START Available data
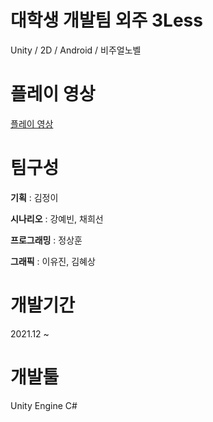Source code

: 
# 대학생 개발팀 외주 3Less
Unity / 2D / Android / 비주얼노벨

# 플레이 영상
[플레이 영상](https://youtu.be/UE8IELhH-N4)

# 팀구성 
**기획** : 김정이

**시나리오** : 강예빈, 채희선
 
**프로그래밍** : 정상훈

**그래픽** : 이유진, 김혜상

# 개발기간
2021.12 ~

# 개발툴
Unity Engine
C#
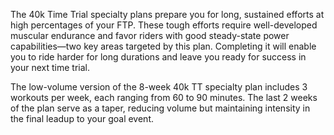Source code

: The 40k Time Trial specialty plans prepare you for long, sustained efforts at high percentages of your FTP. These tough efforts require well-developed muscular endurance and favor riders with good steady-state power capabilities—two key areas targeted by this plan. Completing it will enable you to ride harder for long durations and leave you ready for success in your next time trial. 

The low-volume version of the 8-week 40k TT specialty plan includes 3 workouts per week, each ranging from 60 to 90 minutes. The last 2 weeks of the plan serve as a taper, reducing volume but maintaining intensity in the final leadup to your goal event.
END Available data
## Task item
Reproduce each record from above exactly; pictures do not belong in the copy.

## Your response
Source code

: 
# 대학생 개발팀 외주 3Less
Unity / 2D / Android / 비주얼노벨

# 플레이 영상
[플레이 영상](https://youtu.be/UE8IELhH-N4)

# 팀구성 
**기획** : 김정이

**시나리오** : 강예빈, 채희선
 
**프로그래밍** : 정상훈

**그래픽** : 이유진, 김혜상

# 개발기간
2021.12 ~

# 개발툴
Unity Engine
C#
Source code

: The 40k Time Trial specialty plans prepare you for long, sustained efforts at high percentages of your FTP. These tough efforts require well-developed muscular endurance and favor riders with good steady-state power capabilities—two key areas targeted by this plan. Completing it will enable you to ride harder for long durations and leave you ready for success in your next time trial. 

The low-volume version of the 8-week 40k TT specialty plan includes 3 workouts per week, each ranging from 60 to 90 minutes. The last 2 weeks of the plan serve as a taper, reducing volume but maintaining intensity in the final leadup to your goal event.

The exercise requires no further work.